## TASK INSTRUCTIONS
From the data below, set down exactly the lines between the one holding "ô hiện tại theo trục Oy" and the one holding "# Introdução", inclusive, and no others.

Source texts of formatted documents:
┌──

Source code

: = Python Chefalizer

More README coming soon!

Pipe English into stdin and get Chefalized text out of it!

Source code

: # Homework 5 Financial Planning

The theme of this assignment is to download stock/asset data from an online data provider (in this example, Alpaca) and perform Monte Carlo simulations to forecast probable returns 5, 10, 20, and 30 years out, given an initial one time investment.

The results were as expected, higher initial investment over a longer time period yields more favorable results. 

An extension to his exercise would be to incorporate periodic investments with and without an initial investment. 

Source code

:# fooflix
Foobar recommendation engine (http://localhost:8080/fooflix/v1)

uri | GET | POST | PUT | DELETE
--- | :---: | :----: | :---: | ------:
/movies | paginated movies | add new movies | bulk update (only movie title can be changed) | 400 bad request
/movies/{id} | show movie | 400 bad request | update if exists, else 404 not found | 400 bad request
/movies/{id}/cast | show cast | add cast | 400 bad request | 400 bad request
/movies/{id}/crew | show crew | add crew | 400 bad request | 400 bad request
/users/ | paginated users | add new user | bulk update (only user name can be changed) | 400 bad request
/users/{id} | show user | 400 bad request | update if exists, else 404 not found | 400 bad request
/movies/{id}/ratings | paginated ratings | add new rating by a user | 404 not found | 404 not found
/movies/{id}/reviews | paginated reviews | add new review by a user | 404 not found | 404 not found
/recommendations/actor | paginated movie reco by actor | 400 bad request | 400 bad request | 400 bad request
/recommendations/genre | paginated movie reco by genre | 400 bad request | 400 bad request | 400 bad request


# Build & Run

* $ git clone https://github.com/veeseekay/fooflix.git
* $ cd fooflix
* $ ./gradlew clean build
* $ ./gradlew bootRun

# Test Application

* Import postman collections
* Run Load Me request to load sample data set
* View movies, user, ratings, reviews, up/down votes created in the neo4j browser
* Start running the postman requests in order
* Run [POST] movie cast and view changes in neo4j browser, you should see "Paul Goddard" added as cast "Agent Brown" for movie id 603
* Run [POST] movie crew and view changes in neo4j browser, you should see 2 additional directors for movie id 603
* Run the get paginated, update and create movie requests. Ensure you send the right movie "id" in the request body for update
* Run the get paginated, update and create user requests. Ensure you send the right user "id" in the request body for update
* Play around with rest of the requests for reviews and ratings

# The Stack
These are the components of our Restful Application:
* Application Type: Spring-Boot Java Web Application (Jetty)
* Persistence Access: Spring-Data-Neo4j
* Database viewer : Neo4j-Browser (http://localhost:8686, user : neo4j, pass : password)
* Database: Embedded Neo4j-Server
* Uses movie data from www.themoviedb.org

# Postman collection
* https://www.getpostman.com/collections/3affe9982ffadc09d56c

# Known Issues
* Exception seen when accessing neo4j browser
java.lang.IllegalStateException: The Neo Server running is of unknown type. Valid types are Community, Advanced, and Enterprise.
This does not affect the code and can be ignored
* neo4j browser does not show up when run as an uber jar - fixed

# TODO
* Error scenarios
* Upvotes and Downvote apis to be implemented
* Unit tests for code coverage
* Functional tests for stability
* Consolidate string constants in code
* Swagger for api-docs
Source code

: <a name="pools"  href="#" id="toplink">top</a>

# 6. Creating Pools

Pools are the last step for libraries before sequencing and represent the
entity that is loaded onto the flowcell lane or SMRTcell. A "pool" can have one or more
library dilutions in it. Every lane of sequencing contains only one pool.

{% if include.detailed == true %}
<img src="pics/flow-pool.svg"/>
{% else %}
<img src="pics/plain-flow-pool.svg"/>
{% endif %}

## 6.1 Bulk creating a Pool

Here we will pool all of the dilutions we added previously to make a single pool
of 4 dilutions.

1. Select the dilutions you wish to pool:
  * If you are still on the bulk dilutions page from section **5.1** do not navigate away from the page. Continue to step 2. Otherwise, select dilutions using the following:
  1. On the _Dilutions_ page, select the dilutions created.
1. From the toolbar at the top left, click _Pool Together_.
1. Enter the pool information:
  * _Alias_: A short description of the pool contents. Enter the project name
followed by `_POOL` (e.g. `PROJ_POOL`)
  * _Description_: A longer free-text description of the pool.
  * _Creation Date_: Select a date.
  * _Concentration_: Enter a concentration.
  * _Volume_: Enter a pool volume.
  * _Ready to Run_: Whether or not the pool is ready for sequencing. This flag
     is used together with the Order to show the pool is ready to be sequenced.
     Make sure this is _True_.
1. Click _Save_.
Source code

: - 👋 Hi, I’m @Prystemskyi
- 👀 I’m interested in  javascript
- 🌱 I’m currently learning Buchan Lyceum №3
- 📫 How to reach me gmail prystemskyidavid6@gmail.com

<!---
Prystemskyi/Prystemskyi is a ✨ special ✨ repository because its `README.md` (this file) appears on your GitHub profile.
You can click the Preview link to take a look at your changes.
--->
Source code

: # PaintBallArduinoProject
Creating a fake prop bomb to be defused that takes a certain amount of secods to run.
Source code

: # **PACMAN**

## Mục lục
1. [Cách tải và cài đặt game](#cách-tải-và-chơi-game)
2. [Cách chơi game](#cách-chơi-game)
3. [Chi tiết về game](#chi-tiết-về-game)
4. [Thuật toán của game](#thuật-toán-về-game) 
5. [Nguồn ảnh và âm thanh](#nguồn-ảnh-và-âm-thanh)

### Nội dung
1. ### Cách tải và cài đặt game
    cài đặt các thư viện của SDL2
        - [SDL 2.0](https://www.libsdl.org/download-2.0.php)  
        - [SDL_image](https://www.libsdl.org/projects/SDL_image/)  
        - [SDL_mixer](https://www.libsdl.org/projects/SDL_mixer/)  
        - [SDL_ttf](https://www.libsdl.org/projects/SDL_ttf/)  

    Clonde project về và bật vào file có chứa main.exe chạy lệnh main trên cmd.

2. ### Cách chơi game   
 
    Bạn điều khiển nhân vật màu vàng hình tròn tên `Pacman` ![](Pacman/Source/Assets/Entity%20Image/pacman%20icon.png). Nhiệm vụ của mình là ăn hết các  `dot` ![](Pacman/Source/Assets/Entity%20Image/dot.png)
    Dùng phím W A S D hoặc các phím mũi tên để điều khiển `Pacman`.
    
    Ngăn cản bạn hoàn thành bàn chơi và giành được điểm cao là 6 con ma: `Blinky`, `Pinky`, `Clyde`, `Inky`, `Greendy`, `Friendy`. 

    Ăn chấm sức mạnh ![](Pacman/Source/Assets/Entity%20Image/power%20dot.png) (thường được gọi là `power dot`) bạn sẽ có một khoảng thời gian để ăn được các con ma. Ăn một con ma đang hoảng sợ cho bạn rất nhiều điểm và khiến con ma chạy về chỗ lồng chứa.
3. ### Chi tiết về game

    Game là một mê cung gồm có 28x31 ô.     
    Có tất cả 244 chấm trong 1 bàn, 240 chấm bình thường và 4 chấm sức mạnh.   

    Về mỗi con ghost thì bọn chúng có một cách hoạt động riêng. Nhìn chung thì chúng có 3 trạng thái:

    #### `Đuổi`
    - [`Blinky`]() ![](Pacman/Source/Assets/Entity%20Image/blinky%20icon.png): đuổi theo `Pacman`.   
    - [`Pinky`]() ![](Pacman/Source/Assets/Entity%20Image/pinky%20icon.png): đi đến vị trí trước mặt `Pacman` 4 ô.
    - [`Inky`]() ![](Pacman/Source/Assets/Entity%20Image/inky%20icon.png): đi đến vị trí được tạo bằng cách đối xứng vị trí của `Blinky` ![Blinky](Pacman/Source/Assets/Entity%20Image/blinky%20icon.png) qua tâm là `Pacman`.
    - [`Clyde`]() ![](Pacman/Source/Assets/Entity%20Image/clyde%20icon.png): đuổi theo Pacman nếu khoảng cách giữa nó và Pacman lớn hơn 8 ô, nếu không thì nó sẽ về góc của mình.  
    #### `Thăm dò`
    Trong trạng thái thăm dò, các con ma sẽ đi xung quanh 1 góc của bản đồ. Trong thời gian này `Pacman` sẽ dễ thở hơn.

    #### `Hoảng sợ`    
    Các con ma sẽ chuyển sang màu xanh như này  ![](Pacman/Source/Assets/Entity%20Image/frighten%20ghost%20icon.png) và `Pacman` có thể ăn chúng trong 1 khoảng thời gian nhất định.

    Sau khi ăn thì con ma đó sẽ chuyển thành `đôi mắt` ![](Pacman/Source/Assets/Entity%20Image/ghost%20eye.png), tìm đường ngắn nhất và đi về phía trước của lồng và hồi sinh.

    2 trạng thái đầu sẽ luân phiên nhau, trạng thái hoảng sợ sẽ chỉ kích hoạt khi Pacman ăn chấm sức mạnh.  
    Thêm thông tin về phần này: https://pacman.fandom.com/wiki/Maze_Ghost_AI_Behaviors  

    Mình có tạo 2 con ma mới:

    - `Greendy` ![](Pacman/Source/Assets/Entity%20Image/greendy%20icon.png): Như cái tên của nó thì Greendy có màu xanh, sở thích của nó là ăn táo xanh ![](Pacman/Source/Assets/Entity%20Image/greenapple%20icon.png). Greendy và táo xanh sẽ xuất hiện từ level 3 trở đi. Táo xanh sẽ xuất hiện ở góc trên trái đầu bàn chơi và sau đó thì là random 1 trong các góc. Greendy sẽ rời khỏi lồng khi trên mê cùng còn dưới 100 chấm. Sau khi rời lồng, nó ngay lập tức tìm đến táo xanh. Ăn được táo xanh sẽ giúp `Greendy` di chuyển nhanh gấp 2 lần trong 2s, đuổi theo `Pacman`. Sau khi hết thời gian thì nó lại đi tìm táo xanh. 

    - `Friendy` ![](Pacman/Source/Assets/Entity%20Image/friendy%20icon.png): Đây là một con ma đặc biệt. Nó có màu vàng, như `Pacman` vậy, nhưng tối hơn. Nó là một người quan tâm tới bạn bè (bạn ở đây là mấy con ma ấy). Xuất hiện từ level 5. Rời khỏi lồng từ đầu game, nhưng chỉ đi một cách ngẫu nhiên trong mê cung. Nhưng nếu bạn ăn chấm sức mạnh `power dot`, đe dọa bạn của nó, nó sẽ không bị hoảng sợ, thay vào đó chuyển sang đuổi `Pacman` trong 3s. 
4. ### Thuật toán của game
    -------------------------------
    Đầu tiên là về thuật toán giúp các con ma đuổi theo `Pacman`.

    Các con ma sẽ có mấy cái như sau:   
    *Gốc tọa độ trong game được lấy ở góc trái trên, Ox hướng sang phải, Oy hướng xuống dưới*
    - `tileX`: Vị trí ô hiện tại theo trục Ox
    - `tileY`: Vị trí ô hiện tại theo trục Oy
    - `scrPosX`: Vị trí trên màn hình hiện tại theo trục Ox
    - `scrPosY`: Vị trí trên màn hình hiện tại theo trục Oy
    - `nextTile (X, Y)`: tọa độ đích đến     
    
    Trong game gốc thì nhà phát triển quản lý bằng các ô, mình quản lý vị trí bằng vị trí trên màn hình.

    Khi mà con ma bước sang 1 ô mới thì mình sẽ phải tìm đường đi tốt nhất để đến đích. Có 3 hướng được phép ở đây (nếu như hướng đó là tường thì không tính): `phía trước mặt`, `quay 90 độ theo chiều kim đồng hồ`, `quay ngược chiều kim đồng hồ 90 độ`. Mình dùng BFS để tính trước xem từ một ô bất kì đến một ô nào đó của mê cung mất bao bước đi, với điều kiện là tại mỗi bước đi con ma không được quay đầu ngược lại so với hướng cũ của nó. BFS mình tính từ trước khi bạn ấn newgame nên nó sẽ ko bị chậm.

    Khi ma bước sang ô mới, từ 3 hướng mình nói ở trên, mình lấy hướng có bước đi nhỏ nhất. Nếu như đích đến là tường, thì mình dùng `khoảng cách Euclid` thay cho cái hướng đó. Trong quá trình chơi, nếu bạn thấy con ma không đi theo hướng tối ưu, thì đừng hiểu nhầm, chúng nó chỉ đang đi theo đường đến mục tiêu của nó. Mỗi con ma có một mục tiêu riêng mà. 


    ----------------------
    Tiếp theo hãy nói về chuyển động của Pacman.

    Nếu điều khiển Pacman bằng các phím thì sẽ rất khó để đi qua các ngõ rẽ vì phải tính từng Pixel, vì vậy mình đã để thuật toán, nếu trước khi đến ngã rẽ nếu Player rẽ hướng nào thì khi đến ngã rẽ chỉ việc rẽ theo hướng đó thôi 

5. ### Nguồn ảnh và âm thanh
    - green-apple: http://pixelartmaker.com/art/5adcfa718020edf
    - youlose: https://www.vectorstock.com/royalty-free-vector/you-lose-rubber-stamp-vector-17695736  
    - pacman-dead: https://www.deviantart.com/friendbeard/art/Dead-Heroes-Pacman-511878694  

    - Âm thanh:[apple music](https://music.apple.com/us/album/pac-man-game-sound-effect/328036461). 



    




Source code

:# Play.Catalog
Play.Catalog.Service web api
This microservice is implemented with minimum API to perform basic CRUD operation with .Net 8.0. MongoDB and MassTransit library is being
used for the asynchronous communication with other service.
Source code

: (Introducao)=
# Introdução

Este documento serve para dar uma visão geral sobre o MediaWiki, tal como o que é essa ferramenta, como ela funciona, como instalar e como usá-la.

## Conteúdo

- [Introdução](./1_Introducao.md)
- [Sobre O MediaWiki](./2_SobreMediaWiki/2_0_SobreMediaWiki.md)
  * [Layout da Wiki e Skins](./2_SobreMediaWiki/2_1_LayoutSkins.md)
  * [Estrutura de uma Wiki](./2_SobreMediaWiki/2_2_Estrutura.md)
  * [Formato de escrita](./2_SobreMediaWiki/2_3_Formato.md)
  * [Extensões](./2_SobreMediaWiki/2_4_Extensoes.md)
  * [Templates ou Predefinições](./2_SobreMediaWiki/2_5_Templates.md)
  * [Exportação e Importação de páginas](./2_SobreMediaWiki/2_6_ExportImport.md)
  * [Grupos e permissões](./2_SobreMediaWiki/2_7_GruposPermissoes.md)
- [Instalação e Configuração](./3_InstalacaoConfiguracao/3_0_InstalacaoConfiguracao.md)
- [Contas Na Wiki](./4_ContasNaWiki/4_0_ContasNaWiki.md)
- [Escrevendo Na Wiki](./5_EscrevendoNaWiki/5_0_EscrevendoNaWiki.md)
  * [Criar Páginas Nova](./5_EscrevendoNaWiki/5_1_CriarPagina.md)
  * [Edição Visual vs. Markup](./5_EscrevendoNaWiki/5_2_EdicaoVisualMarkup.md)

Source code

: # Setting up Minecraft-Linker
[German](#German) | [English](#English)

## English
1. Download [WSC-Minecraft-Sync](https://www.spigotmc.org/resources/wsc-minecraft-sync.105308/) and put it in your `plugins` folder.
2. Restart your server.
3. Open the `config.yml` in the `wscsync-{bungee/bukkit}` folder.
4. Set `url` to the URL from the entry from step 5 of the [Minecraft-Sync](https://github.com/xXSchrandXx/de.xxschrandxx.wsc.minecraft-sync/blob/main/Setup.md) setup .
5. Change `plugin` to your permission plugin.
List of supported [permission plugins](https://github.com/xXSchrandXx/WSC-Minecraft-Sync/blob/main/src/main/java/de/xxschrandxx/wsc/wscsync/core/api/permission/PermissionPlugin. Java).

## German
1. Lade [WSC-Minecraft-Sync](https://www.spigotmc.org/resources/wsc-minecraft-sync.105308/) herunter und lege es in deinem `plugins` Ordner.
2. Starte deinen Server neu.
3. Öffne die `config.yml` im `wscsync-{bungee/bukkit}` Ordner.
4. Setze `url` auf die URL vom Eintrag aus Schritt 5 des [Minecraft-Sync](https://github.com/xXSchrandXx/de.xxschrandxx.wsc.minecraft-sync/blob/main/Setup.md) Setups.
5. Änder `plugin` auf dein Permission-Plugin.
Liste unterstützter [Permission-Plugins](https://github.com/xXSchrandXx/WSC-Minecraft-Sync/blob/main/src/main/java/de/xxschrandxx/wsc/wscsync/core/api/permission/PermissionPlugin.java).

└──

## ANSWER BELOW
    - `tileY`: Vị trí ô hiện tại theo trục Oy
    - `scrPosX`: Vị trí trên màn hình hiện tại theo trục Ox
    - `scrPosY`: Vị trí trên màn hình hiện tại theo trục Oy
    - `nextTile (X, Y)`: tọa độ đích đến     
    
    Trong game gốc thì nhà phát triển quản lý bằng các ô, mình quản lý vị trí bằng vị trí trên màn hình.

    Khi mà con ma bước sang 1 ô mới thì mình sẽ phải tìm đường đi tốt nhất để đến đích. Có 3 hướng được phép ở đây (nếu như hướng đó là tường thì không tính): `phía trước mặt`, `quay 90 độ theo chiều kim đồng hồ`, `quay ngược chiều kim đồng hồ 90 độ`. Mình dùng BFS để tính trước xem từ một ô bất kì đến một ô nào đó của mê cung mất bao bước đi, với điều kiện là tại mỗi bước đi con ma không được quay đầu ngược lại so với hướng cũ của nó. BFS mình tính từ trước khi bạn ấn newgame nên nó sẽ ko bị chậm.

    Khi ma bước sang ô mới, từ 3 hướng mình nói ở trên, mình lấy hướng có bước đi nhỏ nhất. Nếu như đích đến là tường, thì mình dùng `khoảng cách Euclid` thay cho cái hướng đó. Trong quá trình chơi, nếu bạn thấy con ma không đi theo hướng tối ưu, thì đừng hiểu nhầm, chúng nó chỉ đang đi theo đường đến mục tiêu của nó. Mỗi con ma có một mục tiêu riêng mà. 


    ----------------------
    Tiếp theo hãy nói về chuyển động của Pacman.

    Nếu điều khiển Pacman bằng các phím thì sẽ rất khó để đi qua các ngõ rẽ vì phải tính từng Pixel, vì vậy mình đã để thuật toán, nếu trước khi đến ngã rẽ nếu Player rẽ hướng nào thì khi đến ngã rẽ chỉ việc rẽ theo hướng đó thôi 

5. ### Nguồn ảnh và âm thanh
    - green-apple: http://pixelartmaker.com/art/5adcfa718020edf
    - youlose: https://www.vectorstock.com/royalty-free-vector/you-lose-rubber-stamp-vector-17695736  
    - pacman-dead: https://www.deviantart.com/friendbeard/art/Dead-Heroes-Pacman-511878694  

    - Âm thanh:[apple music](https://music.apple.com/us/album/pac-man-game-sound-effect/328036461). 



    




Source code

:# Play.Catalog
Play.Catalog.Service web api
This microservice is implemented with minimum API to perform basic CRUD operation with .Net 8.0. MongoDB and MassTransit library is being
used for the asynchronous communication with other service.
Source code

: (Introducao)=
# Introdução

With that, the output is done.